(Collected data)
"""
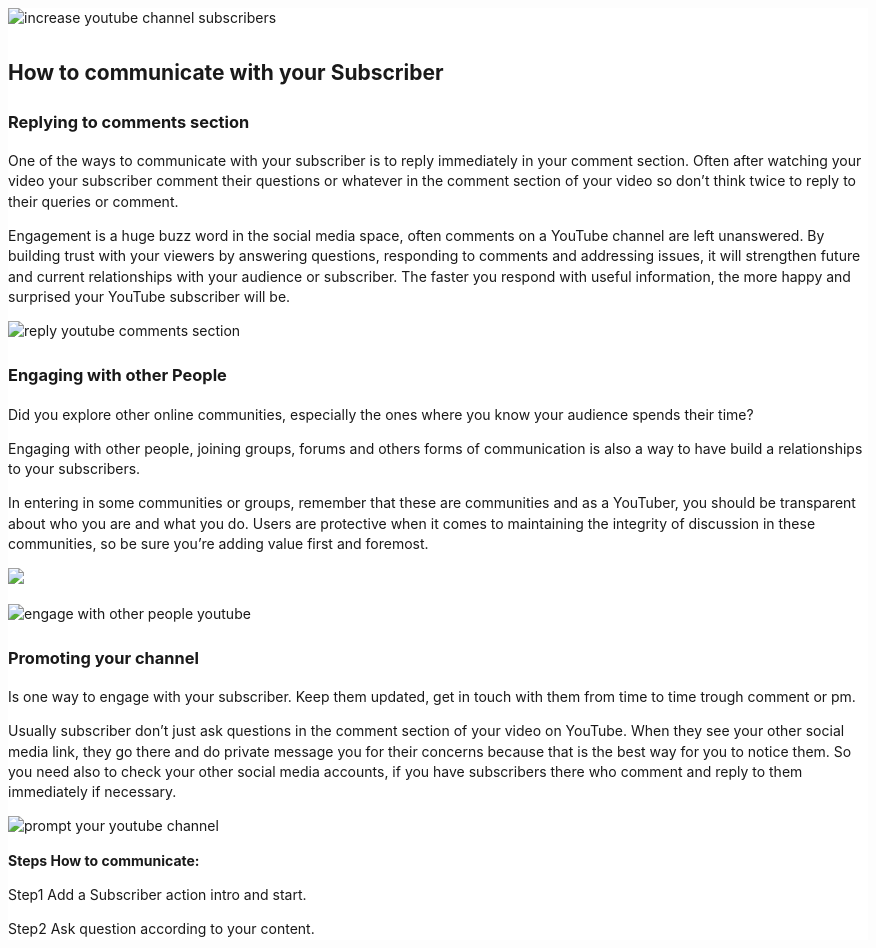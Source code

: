 ![increase youtube channel subscribers](https://images.wondershare.com/filmora/article-images/2022/11/increase-youtube-channel-subscribers.jpg)

## How to communicate with your Subscriber

### Replying to comments section

One of the ways to communicate with your subscriber is to reply immediately in your comment section. Often after watching your video your subscriber comment their questions or whatever in the comment section of your video so don’t think twice to reply to their queries or comment.

Engagement is a huge buzz word in the social media space, often comments on a YouTube channel are left unanswered. By building trust with your viewers by answering questions, responding to comments and addressing issues, it will strengthen future and current relationships with your audience or subscriber. The faster you respond with useful information, the more happy and surprised your YouTube subscriber will be.

![reply youtube comments section](https://images.wondershare.com/filmora/article-images/2022/11/reply-youtube-comments-section.jpg)

### Engaging with other People

Did you explore other online communities, especially the ones where you know your audience spends their time?

Engaging with other people, joining groups, forums and others forms of communication is also a way to have build a relationships to your subscribers.

In entering in some communities or groups, remember that these are communities and as a YouTuber, you should be transparent about who you are and what you do. Users are protective when it comes to maintaining the integrity of discussion in these communities, so be sure you’re adding value first and foremost.


<a href="https://estore.winxdvd.com/order/checkout.php?PRODS=4612444&QTY=1&AFFILIATE=108875&CART=1"><img src="https://www.winxdvd.com/affiliate/new-banner/pt-728x90.jpg" border="0"></a>

![engage with other people youtube](https://images.wondershare.com/filmora/article-images/2022/11/engage-with-other-people-youtube.jpg)

### Promoting your channel

Is one way to engage with your subscriber. Keep them updated, get in touch with them from time to time trough comment or pm.

Usually subscriber don’t just ask questions in the comment section of your video on YouTube. When they see your other social media link, they go there and do private message you for their concerns because that is the best way for you to notice them. So you need also to check your other social media accounts, if you have subscribers there who comment and reply to them immediately if necessary.

![prompt your youtube channel](https://images.wondershare.com/filmora/article-images/2022/11/prompt-your-youtube-channel.jpg)

**Steps How to communicate:**

Step1 Add a Subscriber action intro and start.

Step2 Ask question according to your content.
"""
● INSTRUCTIONS TO FOLLOW: Repeat only what lies between the start of the data and the end of the line containing "Did you explore", exactly, with pictures left out.

● TASK SOLUTION:
Source code

: ![increase youtube channel subscribers](https://images.wondershare.com/filmora/article-images/2022/11/increase-youtube-channel-subscribers.jpg)

## How to communicate with your Subscriber

### Replying to comments section

One of the ways to communicate with your subscriber is to reply immediately in your comment section. Often after watching your video your subscriber comment their questions or whatever in the comment section of your video so don’t think twice to reply to their queries or comment.

Engagement is a huge buzz word in the social media space, often comments on a YouTube channel are left unanswered. By building trust with your viewers by answering questions, responding to comments and addressing issues, it will strengthen future and current relationships with your audience or subscriber. The faster you respond with useful information, the more happy and surprised your YouTube subscriber will be.

![reply youtube comments section](https://images.wondershare.com/filmora/article-images/2022/11/reply-youtube-comments-section.jpg)

### Engaging with other People

Did you explore other online communities, especially the ones where you know your audience spends their time?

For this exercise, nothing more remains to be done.